(Stored data entries)
BEGIN
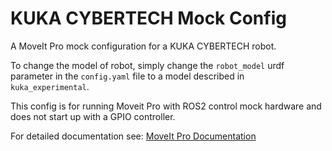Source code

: # KUKA CYBERTECH Mock Config

A MoveIt Pro mock configuration for a KUKA CYBERTECH robot.

To change the model of robot, simply change the `robot_model` urdf parameter  in the `config.yaml` file to a model described in `kuka_experimental`.

This config is for running Moveit Pro with ROS2 control mock hardware and does not start up with a GPIO controller.

For detailed documentation see: [MoveIt Pro Documentation](https://docs.picknik.ai/)

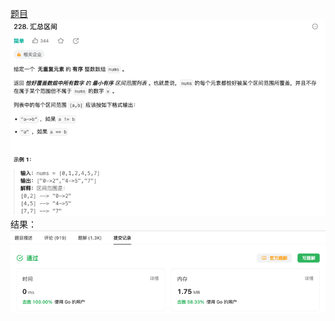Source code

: [题目](https://leetcode.cn/problems/summary-ranges/description/?envType=study-plan-v2&envId=top-interview-150)
![pic](img.png)
结果：
![pic](result.png)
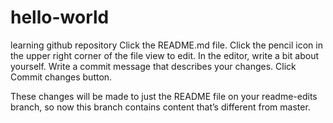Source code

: # hello-world
learning github repository
Click the README.md file.
Click the
pencil icon in the upper right corner of the file view to edit.
In the editor, write a bit about yourself.
Write a commit message that describes your changes.
Click Commit changes button.


These changes will be made to just the README file on your readme-edits branch, so now this branch contains content that’s different from master.
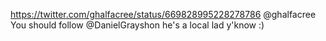 https://twitter.com/ghalfacree/status/669828995228278786 @ghalfacree You should follow @DanielGrayshon he's a local lad y'know :)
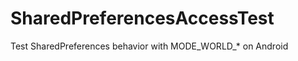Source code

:SharedPreferencesAccessTest
===========================

Test SharedPreferences behavior with MODE_WORLD_* on Android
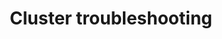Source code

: ---
title: "Cluster troubleshooting"
weight: 20
description: >
  Troubleshooting your EKS-A Cluster
---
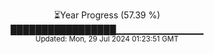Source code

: <p align="center">
⏳Year Progress (57.39 %) <br>
█████████████████▁▁▁▁▁▁▁▁▁▁▁▁▁ <br>
<sub>Updated: Mon, 29 Jul 2024 01:23:51 GMT</sub>
</p>

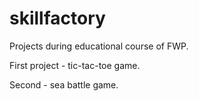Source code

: # skillfactory
Projects during educational coursе of FWP.

First project - tic-tac-toe game.

Second - sea battle game.
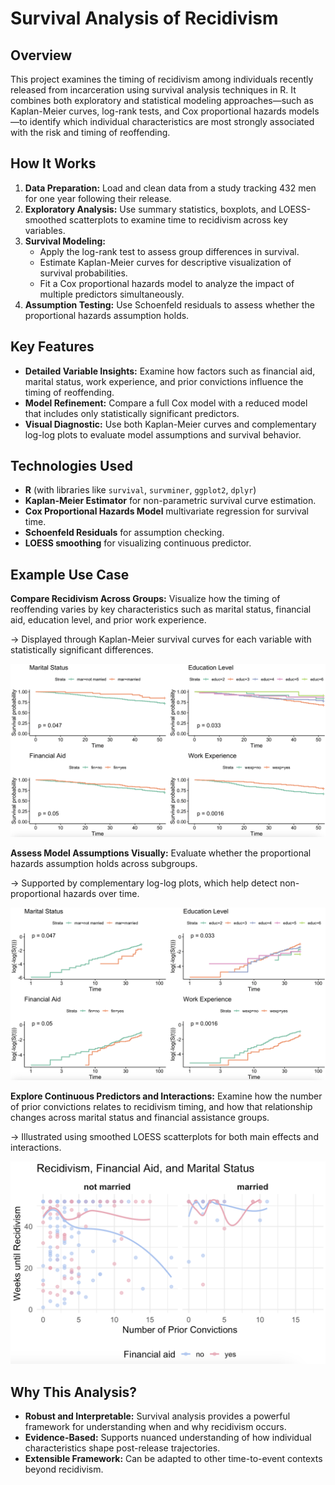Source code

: 
# Survival Analysis of Recidivism

## Overview

This project examines the timing of recidivism among individuals recently released from incarceration using survival analysis techniques in R. It combines both exploratory and statistical modeling approaches—such as Kaplan-Meier curves, log-rank tests, and Cox proportional hazards models—to identify which individual characteristics are most strongly associated with the risk and timing of reoffending.

## How It Works

1. **Data Preparation:** Load and clean data from a study tracking 432 men for one year following their release.
2. **Exploratory Analysis:**  Use summary statistics, boxplots, and LOESS-smoothed scatterplots to examine time to recidivism across key variables.
3. **Survival Modeling:**
   - Apply the log-rank test to assess group differences in survival.
   - Estimate Kaplan-Meier curves for descriptive visualization of survival probabilities.
   - Fit a Cox proportional hazards model to analyze the impact of multiple predictors simultaneously.
4. **Assumption Testing:** Use Schoenfeld residuals to assess whether the proportional hazards assumption holds.

## Key Features

- **Detailed Variable Insights:** Examine how factors such as financial aid, marital status, work experience, and prior convictions influence the timing of reoffending.
- **Model Refinement:** Compare a full Cox model with a reduced model that includes only statistically significant predictors.
- **Visual Diagnostic:** Use both Kaplan-Meier curves and complementary log-log plots to evaluate model assumptions and survival behavior.

## Technologies Used

- **R** (with libraries like `survival`, `survminer`, `ggplot2`, `dplyr`)
- **Kaplan-Meier Estimator** for non-parametric survival curve estimation.
- **Cox Proportional Hazards Model** multivariate regression for survival time.
- **Schoenfeld Residuals** for assumption checking.
- **LOESS smoothing** for visualizing continuous predictor.

## Example Use Case

**Compare Recidivism Across Groups:** Visualize how the timing of reoffending varies by key characteristics such as marital status, financial aid, education level, and prior work experience.

→ Displayed through Kaplan-Meier survival curves for each variable with statistically significant differences.

![Kaplan-Meier Plot](km_plot_example.png)

**Assess Model Assumptions Visually:** Evaluate whether the proportional hazards assumption holds across subgroups.

→ Supported by complementary log-log plots, which help detect non-proportional hazards over time.

![Cloglog Plot](cloglog_example.png)

**Explore Continuous Predictors and Interactions:** Examine how the number of prior convictions relates to recidivism timing, and how that relationship changes across marital status and financial assistance groups.

→ Illustrated using smoothed LOESS scatterplots for both main effects and interactions.

![Recidivism by Prior Convictions, Marital Status, and Financial Aid](loess_interaction_plot.png)

## Why This Analysis?

- **Robust and Interpretable:** Survival analysis provides a powerful framework for understanding when and why recidivism occurs.
- **Evidence-Based:** Supports nuanced understanding of how individual characteristics shape post-release trajectories.
- **Extensible Framework:** Can be adapted to other time-to-event contexts beyond recidivism.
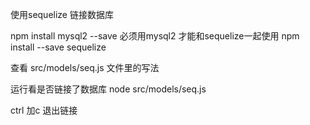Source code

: 使用sequelize 链接数据库

npm install mysql2 --save    必须用mysql2 才能和sequelize一起使用
npm install --save sequelize


查看  src/models/seq.js 文件里的写法

运行看是否链接了数据库   node src/models/seq.js

ctrl 加c 退出链接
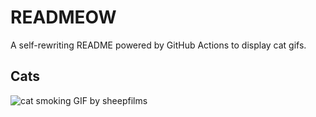 # READMEOW

A self-rewriting README powered by GitHub Actions to display cat gifs.

## Cats

![cat smoking GIF by sheepfilms](https://media2.giphy.com/media/l0ExdMHUDKteztyfe/200.gif?cid=9acd02dalac7uk0w234j1qkra2213n4zle8p4zhdtfmsx11l&ep=v1_gifs_search&rid=200.gif&ct=g)
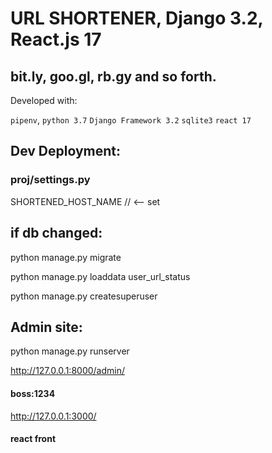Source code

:# URL SHORTENER, Django 3.2, React.js 17
## bit.ly, goo.gl, rb.gy and so forth.

Developed with:

`pipenv`,
`python 3.7`
`Django Framework 3.2`
`sqlite3`
`react 17`

## Dev Deployment:

### proj/settings.py
SHORTENED_HOST_NAME // <-- set         

## if db changed:

python manage.py migrate    

python manage.py loaddata user_url_status

python manage.py createsuperuser

## Admin site:

python manage.py runserver

http://127.0.0.1:8000/admin/    
#### boss:1234

http://127.0.0.1:3000/
#### react front

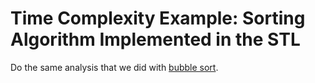 # Time Complexity Example: Sorting Algorithm Implemented in the STL

Do the same analysis that we did with [bubble sort](../bubble_sort/).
END
- What the exercise asks -
Take the records from their first line through the line containing "This config is" and please return exactly those lines, both ends included, minus the pictures.

- Task answer -
Source code

: # KUKA CYBERTECH Mock Config

A MoveIt Pro mock configuration for a KUKA CYBERTECH robot.

To change the model of robot, simply change the `robot_model` urdf parameter  in the `config.yaml` file to a model described in `kuka_experimental`.

This config is for running Moveit Pro with ROS2 control mock hardware and does not start up with a GPIO controller.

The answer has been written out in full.